Jimmy I truly think you're awesome (And so is SpiceDB), but the irony here stands out: "it presents opinion without any evidence or examples to justify the claim and concludes it as fact"

You mean stuff like: 1) "SpiceDB, the most mature open source project inspired by Zanzibar" (though I'd vouch for that one) 2) " it is necessary beyond a particular scale which is well beyond the point at which policy engines typically fall over." 3) "Zanzibar is novel because it is fundamentally designed to be ran at the edge" 4) "we recently managed to scale SpiceDB to >1M requests per second with 100B relationships while maintaining a 5ms p95 measured at the client application" - you should bundle that statement with you need to set it up within your own VPC for it to be fair. 5) "The claim that you absolutely need a service to run a Zanzibar system is a provably false claim based on the number of clusters in the wild running SpiceDB or Ory's Keto project" - how many clusters? :)

Re: "This article conveniently leaves out how other systems get data to the edge while still keeping it consistent for their authorization logic" The article actually does mention OPAL [0]

[0]: https://www.permit.io/blog/introduction-to-opal

[jzelinskie]

Your critique of my comment is quite fair; we're both guilty of making claims, but not including all the supporting evidence for brevity's sake. I think we can both agree that everyone working in this space is doing awesome work and bringing authorization the attention that it's sorely needed.

[orweis]

Agree 100%. <3 And as I told Joey many times - I'd love to collaborate more with you as well.

[bfeynman]

What do you mean separate authorization logic? There are many layers to auth and usually they act as interceptors in request that go very fast. If you have blanket permissions to list, you are able to list resources you have access to... that's trivial. However `Blog` resources might have explicit deny policies on them as well, so yes those are also evaluated. Not sure how else you'd expect it to work sans caching like current state of resources and access.

[ahoka]

Yes, you need to consider authorization at every layer. You can blanket deny a lot of things in a midlayer, but sooner or later you need to start interpreting business logic to do the rest.

[gemanor]

Data filtering implementation has different approaches among the mentioned policy engine. For OPA, custom Rego code could return the allowed data, and the caching mechanism will ensure its consistency and reliability. For Zanzibar, since the policy derived from the data relations, data filtering is using is an internal part of the paper. I recommend the following article for more information about policy as code and policy as data to understand the context better - https://www.permit.io/blog/zanzibar-vs-opa

[turtles3]

This, especially when you combine it with pagination, filtering and ordering requirements.

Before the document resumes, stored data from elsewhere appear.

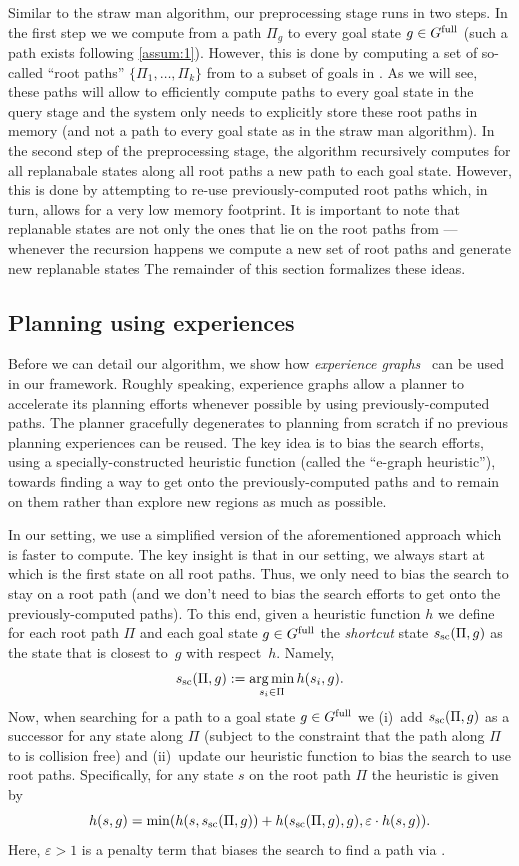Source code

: \documentclass[conference]{IEEEtran}
\DeclareMathOperator*{\argmin}{arg\,min}
\begin{document}
Similar to the straw man algorithm, our preprocessing stage runs in two steps.
In the first step we we compute from \Shome a path $\Pi_g$ to every goal state $ g \in G^{\textrm{full}}$ (such a path exists following \ref{assum:1}). However, this is done by computing a set of so-called ``root paths'' $\{\Pi_1, \ldots, \Pi_k \}$ from \Shome to a subset of goals in \Gfull. 
As we will see, these paths will allow to efficiently compute paths to every goal state in the query stage and the system only needs to explicitly store these root paths in memory (and not a path to every goal state as in the straw man algorithm).
%
In the second step of the preprocessing stage, the algorithm recursively computes for all replanabale states along all root paths a new path to each goal state. However, this is done by attempting to re-use previously-computed root paths which, in turn, allows for a very low memory footprint.
%
It is important to note that replanable states are not only the ones that lie on the root paths from \Shome---whenever the recursion happens we compute a new set of root paths and generate new replanable states
%
The remainder of this section formalizes these ideas.


\subsection{Planning using experiences}
\label{subsec:experience}
Before we can detail our algorithm, we show how \emph{experience graphs}~\cite{PCCL12} can be used in our framework.
%
Roughly speaking, experience graphs allow a planner  to accelerate its planning efforts whenever possible by using previously-computed paths. The planner gracefully degenerates to planning from scratch if no previous planning experiences can be reused.
%
The key idea is to bias the search efforts, using a specially-constructed heuristic function (called the ``e-graph heuristic''), towards finding a way to get onto the previously-computed paths and to remain on them rather than explore new regions as much as possible. 

In our setting, we use a simplified version of the aforementioned approach which is faster to compute.
%
The key insight is that in our setting, we always start at \Shome which is the first state on all root paths. Thus, we only need to bias the search to stay on a root path (and we don't need to bias the search efforts to get onto the previously-computed paths).
%
To this end, given a heuristic function $h$ we define for each root path $\Pi$ and each goal state $g \in G^{\textrm{full}}$ the \emph{shortcut} state $s_{\textrm{sc}} (\Pi,g)$ as the   state that is closest to~$g$ with respect~$h$.
Namely,
$$
\Ssc (\Pi,g) := \argmin\limits_{s_i \in \Pi} h(s_i, g).
$$
Now, when searching for a path to a goal state $g \in G^{\textrm{full}}$ we
(i)~add $s_{\textrm{sc}} (\Pi,g)$ as a successor for any state along $\Pi$
(subject to the constraint that the path along $\Pi$ to \Ssc is collision free)
and
(ii)~update our heuristic function to bias the search to use root paths. Specifically, for any state $s$ on the root path $\Pi$ the heuristic is given by
$$
h(s,g) = \min(h(s,s_{\textrm{sc}} (\Pi,g)) + h(s_{\textrm{sc}} (\Pi,g),g), \varepsilon \cdot h(s,g)).
$$
Here, $\varepsilon>1$ is a penalty term that biases the search to find a path via \Ssc.
\end{document}
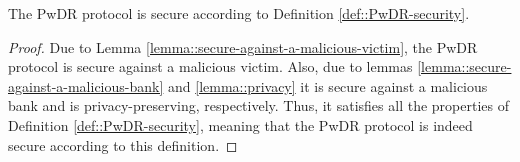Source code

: \begin{theorem}
The PwDR protocol is secure according to Definition \ref{def::PwDR-security}.
\end{theorem}



\begin{proof}
Due to Lemma \ref{lemma::secure-against-a-malicious-victim}, the PwDR protocol is secure against a malicious victim. Also, due to lemmas \ref{lemma::secure-against-a-malicious-bank} and \ref{lemma::privacy} it is  secure against a malicious bank and is privacy-preserving, respectively. Thus, it satisfies all the properties of Definition \ref{def::PwDR-security}, meaning that  the PwDR protocol is indeed secure according to this definition. 
\end{proof}



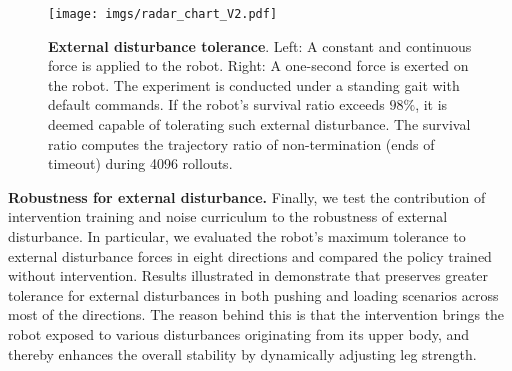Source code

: \begin{figure}[t]
    \centering
    \texttt{[image: imgs/radar\_chart\_V2.pdf]}
    \vspace{-13pt}
    \caption{\small \textbf{External disturbance tolerance}. Left: A constant and continuous force is applied to the robot. Right: A one-second force is exerted on the robot. The experiment is conducted under a standing gait with default commands. If the robot's survival ratio exceeds $98\%$, it is deemed capable of tolerating such external disturbance. 
    The survival ratio computes the trajectory ratio of non-termination (ends of timeout) during 4096 rollouts.}
    \label{fig:Robust}
    \vspace{-12pt}
\end{figure}
\noindent\textbf{Robustness for external disturbance.}
Finally, we test the contribution of intervention training and noise curriculum to the robustness of external disturbance. In particular, we evaluated the robot's maximum tolerance to external disturbance forces in eight directions and compared the policy trained without intervention. Results illustrated in  demonstrate that \our preserves greater tolerance for external disturbances in both pushing and loading scenarios across most of the directions. The reason behind this is that the intervention brings the robot exposed to various disturbances originating from its upper body, and thereby enhances the overall stability by dynamically adjusting leg strength.



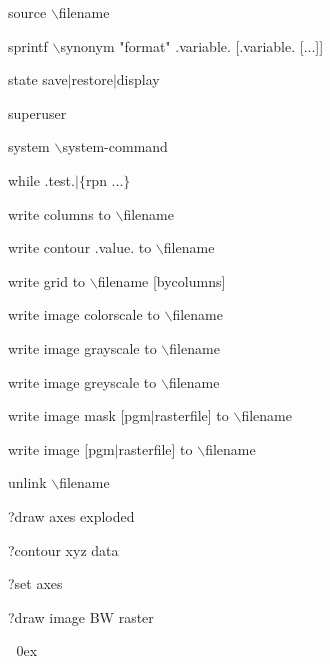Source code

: source $\backslash$filename

sprintf $\backslash$synonym "format" .variable. [.variable. [...]]

state save$\mid$restore$\mid$display

superuser

system $\backslash$system-command

while .test.$\mid$$\lbrace$rpn ...$\rbrace$

write columns to $\backslash$filename

write contour .value. to $\backslash$filename

write grid to $\backslash$filename [bycolumns]

write image colorscale to $\backslash$filename

write image grayscale to $\backslash$filename

write image greyscale to $\backslash$filename

write image mask [pgm$\mid$rasterfile] to $\backslash$filename

write image [pgm$\mid$rasterfile] to $\backslash$filename

unlink $\backslash$filename

?draw axes exploded

?contour xyz data

?set axes

?draw image BW raster



\endexample
\parindent 0ex

\notice

\bye
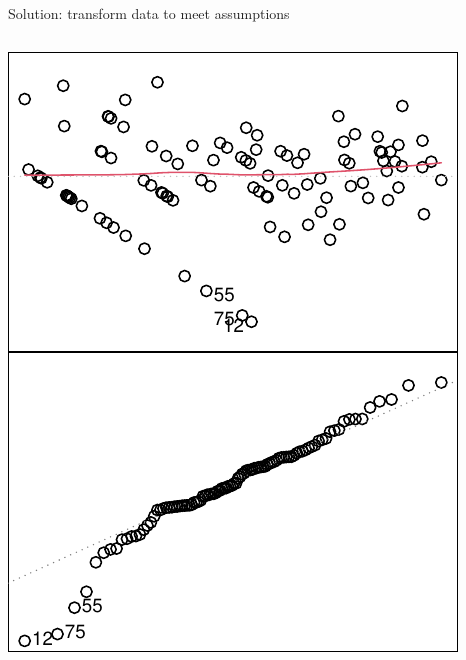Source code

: \documentclass[
  ignorenonframetext,
  aspectratio=169]{beamer}
\begin{document}
\begin{frame}[fragile]{Solution: transform data to meet assumptions}
\begin{columns}[T]
\begin{column}{0.48\textwidth}
\includegraphics{03-Lecture_files/figure-beamer/unnamed-chunk-38-1.pdf}
\end{column}
\end{columns}
\end{frame}
\end{document}
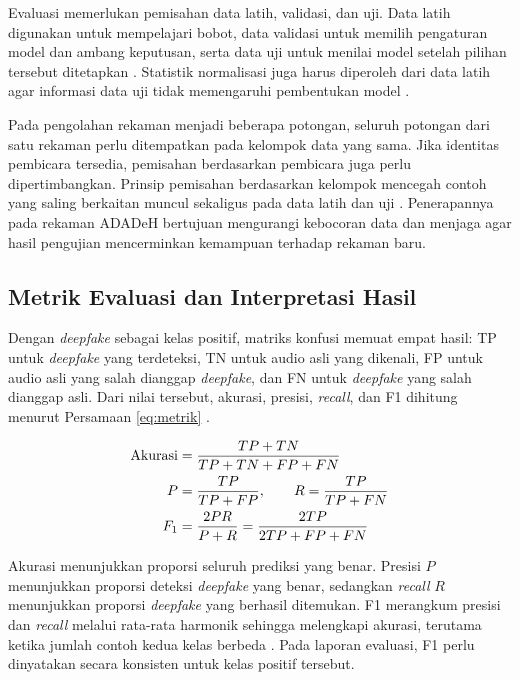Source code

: Evaluasi memerlukan pemisahan data latih, validasi, dan uji. Data latih digunakan untuk mempelajari bobot, data validasi untuk memilih pengaturan model dan ambang keputusan, serta data uji untuk menilai model setelah pilihan tersebut ditetapkan \autocite{sklearn2026crossval}. Statistik normalisasi juga harus diperoleh dari data latih agar informasi data uji tidak memengaruhi pembentukan model \autocite{sklearn2026pitfalls}.

Pada pengolahan rekaman menjadi beberapa potongan, seluruh potongan dari satu rekaman perlu ditempatkan pada kelompok data yang sama. Jika identitas pembicara tersedia, pemisahan berdasarkan pembicara juga perlu dipertimbangkan. Prinsip pemisahan berdasarkan kelompok mencegah contoh yang saling berkaitan muncul sekaligus pada data latih dan uji \autocite{sklearn2026crossval}. Penerapannya pada rekaman ADADeH bertujuan mengurangi kebocoran data dan menjaga agar hasil pengujian mencerminkan kemampuan terhadap rekaman baru.

\subsection{Metrik Evaluasi dan Interpretasi Hasil}
\label{metrik}

Dengan \textit{deepfake} sebagai kelas positif, matriks konfusi memuat empat hasil: TP untuk \textit{deepfake} yang terdeteksi, TN untuk audio asli yang dikenali, FP untuk audio asli yang salah dianggap \textit{deepfake}, dan FN untuk \textit{deepfake} yang salah dianggap asli. Dari nilai tersebut, akurasi, presisi, \textit{recall}, dan F1 dihitung menurut Persamaan \ref{eq:metrik} \autocite{sklearn2026metrics}.

\begin{align}
  \text{Akurasi} &= \frac{TP + TN}{TP + TN + FP + FN} \notag \\
  P &= \frac{TP}{TP + FP}, \qquad R = \frac{TP}{TP + FN} \notag \\
  F_1 &= \frac{2PR}{P + R} = \frac{2TP}{2TP + FP + FN}
  \label{eq:metrik}
\end{align}

Akurasi menunjukkan proporsi seluruh prediksi yang benar. Presisi $P$ menunjukkan proporsi deteksi \textit{deepfake} yang benar, sedangkan \textit{recall} $R$ menunjukkan proporsi \textit{deepfake} yang berhasil ditemukan. F1 merangkum presisi dan \textit{recall} melalui rata-rata harmonik sehingga melengkapi akurasi, terutama ketika jumlah contoh kedua kelas berbeda \autocite{sklearn2026metrics}. Pada laporan evaluasi, F1 perlu dinyatakan secara konsisten untuk kelas positif tersebut.

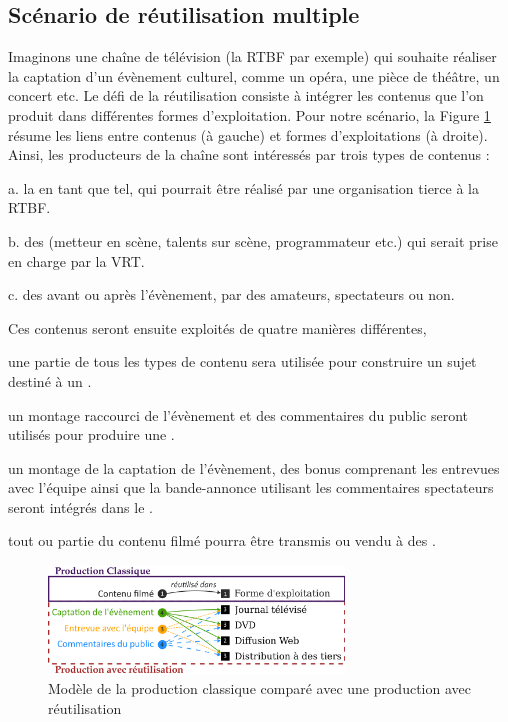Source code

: \subsection{Scénario de réutilisation multiple}\label{sec:ex-reuse}
Imaginons une chaîne de télévision (la RTBF par exemple) qui souhaite réaliser la captation d'un évènement culturel, comme un opéra, une pièce de théâtre, un concert etc. 
Le défi de la réutilisation consiste à intégrer les contenus que l'on produit dans différentes formes d'exploitation. 
Pour notre scénario, la Figure \ref{img:reuse} résume les liens entre contenus (à gauche) et formes d'exploitations (à droite). 
Ainsi, les producteurs de la chaîne sont intéressés par trois types de contenus :
\begin{liste}
	\item[a.] la  en tant que tel, qui pourrait être réalisé par une organisation tierce à la RTBF.
	\item[b.] des  (metteur en scène, talents sur scène, programmateur etc.) qui serait prise en charge par la VRT. 
	\item[c.] des  avant ou après l'évènement, par des amateurs, spectateurs ou non.\\
\end{liste}

Ces contenus seront ensuite exploités de quatre manières différentes, 
\begin{listenum}
	\item une partie de tous les types de contenu sera utilisée pour construire un sujet destiné à un . 
	\item un montage raccourci de l'évènement et des commentaires du public seront utilisés pour produire une .
	\item un montage de la captation de l'évènement, des bonus comprenant les entrevues avec l'équipe ainsi que la bande-annonce utilisant les commentaires spectateurs seront intégrés dans le .	 
	\item tout ou partie du contenu filmé pourra être transmis ou vendu à des . 
\end{listenum}

\begin{figure}[ht!]
\centering
\includegraphics[width=0.7\textwidth]{images/UC-Tahnhauser-v1fr.png}
\caption{Modèle de la production classique comparé avec une production avec réutilisation}
\label{img:reuse}
\end{figure}


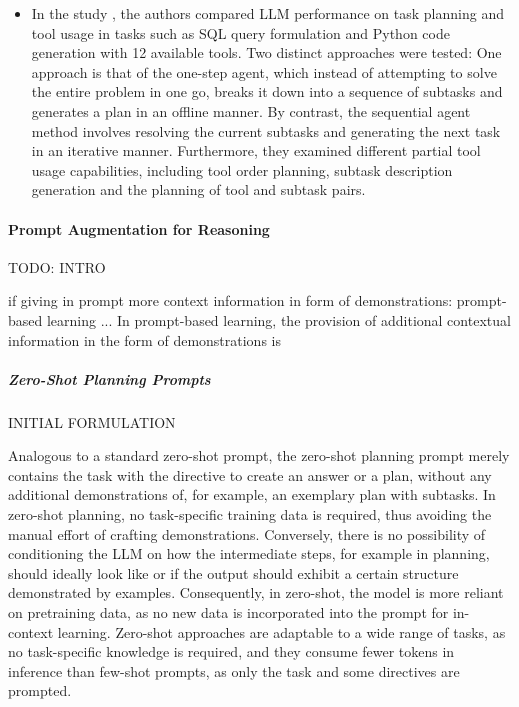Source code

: \documentclass{article}
\begin{document}
\begin{itemize}
	\item In the study \cite{ruan_tptu_2023}, the authors compared LLM performance on task planning and tool usage in tasks such as SQL query formulation and Python code generation with 12 available tools. Two distinct approaches were tested: One approach is that of the one-step agent, which instead of attempting to solve the entire problem in one go, breaks it down into a sequence of subtasks and generates a plan in an offline manner. By contrast, the sequential agent method involves resolving the current subtasks and generating the next task in an iterative manner. Furthermore, they examined different partial tool usage capabilities, including tool order planning, subtask description generation and the planning of tool and subtask pairs.
\end{itemize}





\paragraph{Prompt Augmentation for Reasoning}

TODO: INTRO

if giving in prompt more context information in form of demonstrations: prompt-based learning ... 
In prompt-based learning, the provision of additional contextual information in the form of demonstrations is


\subparagraph{Zero-Shot Planning Prompts}
INITIAL FORMULATION

Analogous to a standard zero-shot prompt, the zero-shot planning prompt merely contains the task with the directive to create an answer or a plan, without any additional demonstrations of, for example, an exemplary plan with subtasks. In zero-shot planning, no task-specific training data is required, thus avoiding the manual effort of crafting demonstrations. Conversely, there is no possibility of conditioning the LLM on how the intermediate steps, for example in planning, should ideally look like or if the output should exhibit a certain structure demonstrated by examples. Consequently, in zero-shot, the model is more reliant on pretraining data, as no new data is incorporated into the prompt for in-context learning. Zero-shot approaches are adaptable to a wide range of tasks, as no task-specific knowledge is required, and they consume fewer tokens in inference than few-shot prompts, as only the task and some directives are prompted.
\end{document}

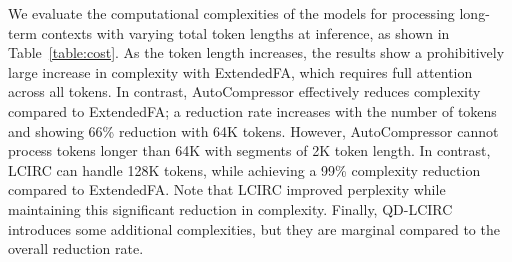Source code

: We evaluate the computational complexities of the models for processing long-term contexts with varying total token lengths at inference, as shown in Table~\ref{table:cost}. 
As the token length increases, the results show a prohibitively large increase in complexity with ExtendedFA, which requires full attention across all tokens.
In contrast, AutoCompressor effectively reduces complexity compared to ExtendedFA; 
a reduction rate increases with the number of tokens and showing 66\% reduction with 64K tokens. 
However, AutoCompressor cannot process tokens longer than 64K with segments of 2K token length.
In contrast, LCIRC can handle 128K tokens, while achieving a 99\% complexity reduction compared to ExtendedFA. 
Note that LCIRC improved perplexity while maintaining this significant reduction in complexity.
Finally, QD-LCIRC introduces some additional complexities, but they are marginal compared to the overall reduction rate.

Zanzibar implementations (eg. Spicedb, keto etc) offer functionality for listing resources accessible to a given principal, but as far as I can see none have a coherent solution for filtering and ordering.

The only solution I can see to this is as you suggest maintaining a shadow copy of the relationships in your db so you can answer the question with a regular SQL query. This obviously comes with a lot of headaches, and is the sole factor preventing us from adopting one of these systems, so I really hope I'm wrong about this.

[random3]

From short scans of the papers, at least with Zanzibar, AFAIK you can define entities and relations (think groups of users and directories) and infer rights based on those. I'm assuming Zanzibar backs the actual Goolge 360 document sharing so presumably it would scale for that use-case.

[RandomBK]

The google paper refers to the existence of some 'permissions-aware index' (paraphrasing) that's used to answer range queries like this, but doesn't cover how this index would work.

I know various Zanzibar implementations have exposed APIs to solve this problem, but I still don't have a great intuitive understanding of how they work beyond 'push the ACL logic into the data layer', which brings us back to a pre-zanzibar world.